OBJECTIVE: Aberrant pyrin inflammasome activity triggers familial Mediterranean fever (FMF) pathogenesis, but the exact mechanism remains elusive and an obstacle to efficient treatment. We undertook this study to identify pyrin inflammasome-specific mechanisms to improve FMF treatment and diagnostics in the future.
METHODS: Pyrin-specific protein secretion was assessed by proteome analysis in U937-derived macrophages, and specific findings were confirmed in pyrin inflammasome-activated monocytes from healthy blood donors and patients with FMF, stratified according to MEFV genotype categories corresponding to a suspected increase in FMF disease severity.
RESULTS: Proteome data revealed a differential secretion pattern of interleukin-1 receptor antagonist (IL-1Ra) from pyrin- and NLRP3-activated U937-derived macrophages, which was verified by enzyme-linked immunosorbent assay and quantitative polymerase chain reaction. Moreover, pyrin activation significantly reduced IL1RN messenger RNA expression (P < 0.001) and IL-1Ra secretion (P < 0.01) in healthy donor and FMF monocytes, respectively. Independent of MEFV genotype, unstimulated FMF monocytes from colchicine-treated patients secreted lower amounts of IL-1Ra compared to healthy donors (P < 0.05) and displayed decreased ratios of IL-1Ra:IL-1β (P < 0.05), suggesting a reduced antiinflammatory capacity.

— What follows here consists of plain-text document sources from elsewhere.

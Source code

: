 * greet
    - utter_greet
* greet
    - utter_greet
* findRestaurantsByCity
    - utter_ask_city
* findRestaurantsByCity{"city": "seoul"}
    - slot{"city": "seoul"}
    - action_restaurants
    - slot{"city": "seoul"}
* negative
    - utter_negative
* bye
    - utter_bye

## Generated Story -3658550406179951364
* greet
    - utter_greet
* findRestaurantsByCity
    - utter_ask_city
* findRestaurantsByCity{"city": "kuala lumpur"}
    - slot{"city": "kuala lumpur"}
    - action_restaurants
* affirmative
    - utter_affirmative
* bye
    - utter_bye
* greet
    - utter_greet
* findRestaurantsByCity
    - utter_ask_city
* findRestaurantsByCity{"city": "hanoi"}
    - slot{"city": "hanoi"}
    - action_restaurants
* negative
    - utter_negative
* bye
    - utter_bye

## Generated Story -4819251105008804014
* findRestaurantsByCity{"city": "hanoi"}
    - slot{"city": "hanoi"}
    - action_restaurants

CONCLUSION: Our data show an inherent lack of IL-1Ra expression specific to pyrin inflammasome activation, suggesting a new mechanism underlying FMF pathogenesis. The reduced IL-1Ra levels in FMF monocytes suggest a diminished antiinflammatory capacity that potentially leaves FMF patients sensitive to proinflammatory stimuli, regardless of receiving colchicine therapy. Thus, considering the potential clinical consequence of reduced monocyte IL-1Ra secretion in FMF patients, we suggest further investigation into IL-1Ra dynamics and its potential implications for FMF treatment in the future.